╭─ Material provided
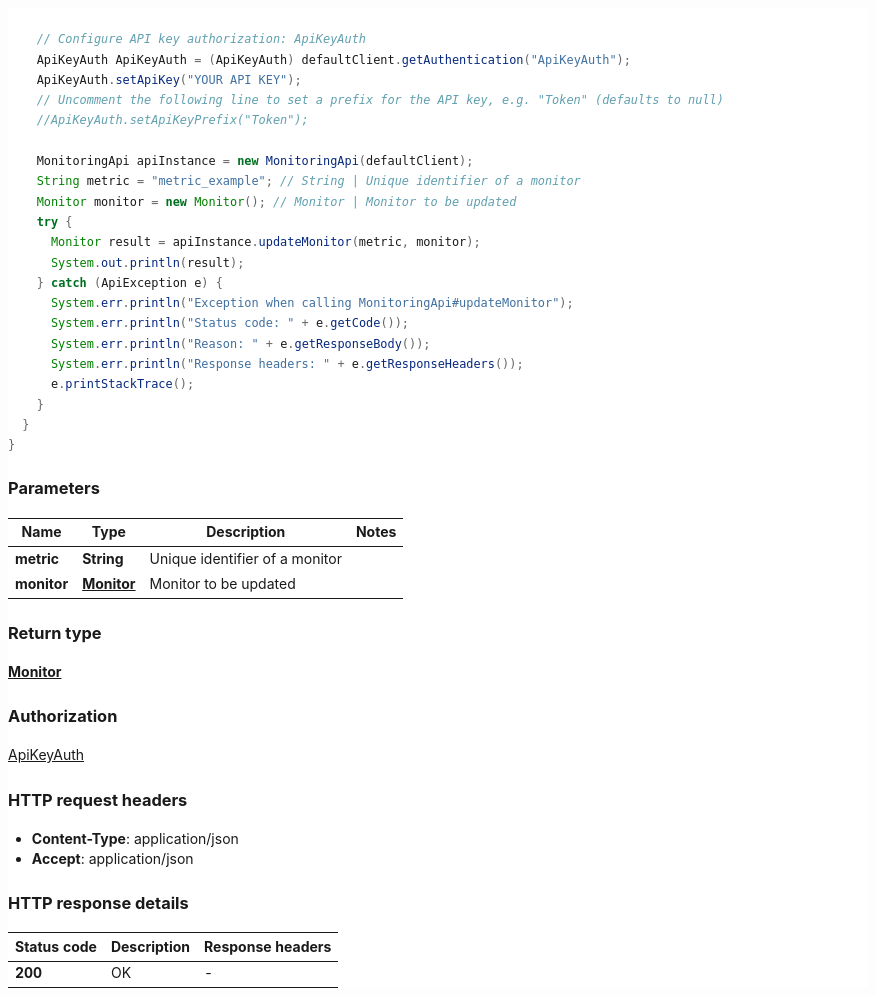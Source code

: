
 ```java
    
    // Configure API key authorization: ApiKeyAuth
    ApiKeyAuth ApiKeyAuth = (ApiKeyAuth) defaultClient.getAuthentication("ApiKeyAuth");
    ApiKeyAuth.setApiKey("YOUR API KEY");
    // Uncomment the following line to set a prefix for the API key, e.g. "Token" (defaults to null)
    //ApiKeyAuth.setApiKeyPrefix("Token");

    MonitoringApi apiInstance = new MonitoringApi(defaultClient);
    String metric = "metric_example"; // String | Unique identifier of a monitor
    Monitor monitor = new Monitor(); // Monitor | Monitor to be updated 
    try {
      Monitor result = apiInstance.updateMonitor(metric, monitor);
      System.out.println(result);
    } catch (ApiException e) {
      System.err.println("Exception when calling MonitoringApi#updateMonitor");
      System.err.println("Status code: " + e.getCode());
      System.err.println("Reason: " + e.getResponseBody());
      System.err.println("Response headers: " + e.getResponseHeaders());
      e.printStackTrace();
    }
  }
}
```

### Parameters

Name | Type | Description  | Notes
------------- | ------------- | ------------- | -------------
 **metric** | **String**| Unique identifier of a monitor |
 **monitor** | [**Monitor**](Monitor.md)| Monitor to be updated  |

### Return type

[**Monitor**](Monitor.md)

### Authorization

[ApiKeyAuth](../README.md#ApiKeyAuth)

### HTTP request headers

 - **Content-Type**: application/json
 - **Accept**: application/json

### HTTP response details
| Status code | Description | Response headers |
|-------------|-------------|------------------|
**200** | OK  |  -  |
╰─
• _Your goal_:
Please set down each entry word for word, without its images.

• _Result of the task_:
Source code

:
 ```java
    
    // Configure API key authorization: ApiKeyAuth
    ApiKeyAuth ApiKeyAuth = (ApiKeyAuth) defaultClient.getAuthentication("ApiKeyAuth");
    ApiKeyAuth.setApiKey("YOUR API KEY");
    // Uncomment the following line to set a prefix for the API key, e.g. "Token" (defaults to null)
    //ApiKeyAuth.setApiKeyPrefix("Token");

    MonitoringApi apiInstance = new MonitoringApi(defaultClient);
    String metric = "metric_example"; // String | Unique identifier of a monitor
    Monitor monitor = new Monitor(); // Monitor | Monitor to be updated 
    try {
      Monitor result = apiInstance.updateMonitor(metric, monitor);
      System.out.println(result);
    } catch (ApiException e) {
      System.err.println("Exception when calling MonitoringApi#updateMonitor");
      System.err.println("Status code: " + e.getCode());
      System.err.println("Reason: " + e.getResponseBody());
      System.err.println("Response headers: " + e.getResponseHeaders());
      e.printStackTrace();
    }
  }
}
```

### Parameters

Name | Type | Description  | Notes
------------- | ------------- | ------------- | -------------
 **metric** | **String**| Unique identifier of a monitor |
 **monitor** | [**Monitor**](Monitor.md)| Monitor to be updated  |

### Return type

[**Monitor**](Monitor.md)

### Authorization

[ApiKeyAuth](../README.md#ApiKeyAuth)

### HTTP request headers

 - **Content-Type**: application/json
 - **Accept**: application/json

### HTTP response details
| Status code | Description | Response headers |
|-------------|-------------|------------------|
**200** | OK  |  -  |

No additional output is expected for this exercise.